The interior is equally authentic in its detail: the classic Nardi steering wheel with polished alloy boss and prancing horse greets me from a dashboard of pressed steel, wrinkle finish paint and a horizontal bank of Veglia gauges, taking me back to the golden era of seat-of-the-pants GT racing. Like the original, the interior is the ultimate expression of function over form, enveloping me in a bygone era with all the smells and sensory references of quality finishes, as well as minimal essential controls, making this a joyous hybrid for road and track – and a faithful recreation of one of the ultimate GT cars of all time.
Firing up the highly-tuned Ferrari 3.5-litre V12 engine completes the full audio and visual effect of the GTO Engineering 250 SWB Revival. A blip of the throttle tells you that this is a racing car with a racing engine – the noise is wonderfully deafening. Depressing the clutch is reassuringly heavy; engaging first gear is surprisingly positive. The original four-speed gearbox would see the GTO Engineering 250 SWB through to a 0-60mph time of 6 seconds and well over 150mph top end, reflective of the performance needed to be a winner in 1960s GT racing. »
BEHIND THE WHEEL
Pulling away with a slight increase in revs to feel the bite point of the clutch, we are off and running and looking for suitable roads to put the car through its paces. The car handles smoothly with little evidence of tramp or lack of balance on turn in, as we enter high speed bends. For a 1960s road car, which in essence this car is, despite the loving rebuild and meticulous set up by GTO Engineering, the ride is beautiful. Going through the gears with the huge gearstick, really shows the reliance on the engine to produce both power and torque at the right moments across the extensive rev range needed to power you through the long gear shifts.
While my natural inclination is to take it easy (within reason), as most classic Ferraris come with a certain fragility and question mark over wearing components, every aspect of this car is robust and right on point; a testament to the skill and dedication of the team that built this monster.
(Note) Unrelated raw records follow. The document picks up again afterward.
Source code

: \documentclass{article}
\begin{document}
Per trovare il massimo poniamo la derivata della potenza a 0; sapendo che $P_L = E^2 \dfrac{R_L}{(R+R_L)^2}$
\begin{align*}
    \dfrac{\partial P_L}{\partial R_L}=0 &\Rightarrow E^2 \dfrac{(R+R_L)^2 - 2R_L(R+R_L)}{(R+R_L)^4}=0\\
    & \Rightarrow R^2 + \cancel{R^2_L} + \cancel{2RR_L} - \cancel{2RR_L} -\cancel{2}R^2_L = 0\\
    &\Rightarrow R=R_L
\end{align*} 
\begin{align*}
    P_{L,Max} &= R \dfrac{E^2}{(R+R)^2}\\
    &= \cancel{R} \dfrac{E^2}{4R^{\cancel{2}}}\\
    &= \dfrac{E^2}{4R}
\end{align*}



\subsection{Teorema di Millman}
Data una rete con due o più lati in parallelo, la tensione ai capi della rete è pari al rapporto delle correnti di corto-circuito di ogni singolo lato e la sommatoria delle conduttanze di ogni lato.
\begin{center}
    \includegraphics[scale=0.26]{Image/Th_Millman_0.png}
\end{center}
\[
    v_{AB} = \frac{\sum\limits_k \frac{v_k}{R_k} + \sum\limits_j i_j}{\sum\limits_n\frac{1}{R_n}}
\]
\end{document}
It behaves much as an original 250 must have felt straight out of the factory in 1960 and knowing everything from engine to drive train was expertly built and precisely set up is an unusual feeling in classic Ferrari driving.
That knowledge gives me the confidence to open the car up and explore its full potential. Sensible upgrades – like the slightly larger engine giving the Revival 320 bhp and the lighter, more efficient, brake callipers – are obvious improvements from the original, but in all respects the car looks, sounds, smells and handles like an original, but robust and healthy, giving a new dimension of comfort and reassurance that you just wouldn’t have hurling an original 250 SWB around. Reactions from the general public ranged from disapproval of the noise and bravado of this 60s classic, to outright disbelief at seeing a 250 SWB on the road.
Driving the GTO Engineering Revival leaves me with mixed emotions. The drive is sensational and the engineering exceptional, but it takes time to accept that this is not the original 250 and the focus must be on what it actually is – one of the most detailed and faithful replicas that I have ever had the pleasure to drive.
And it has been built exactly for that pleasure of driving. In this regard it is faultless and exceeds all my widest expectation, firing up my emotions and satisfying every one of the five senses – as well as lighting up a sixth sense of historic nostalgia and connection with the past. As I find myself driving the unattainable through the bucolic English countryside, I can’t help but dream of the days these cars were on the track in competition with equally iconic adversaries.
An amazing experience with a mechanical thoroughbred, meticulously prepared by a team obsessed with detail and imbued with the talent and skills to deliver this spectacular homage to one of the most beautiful motor vehicles of all time.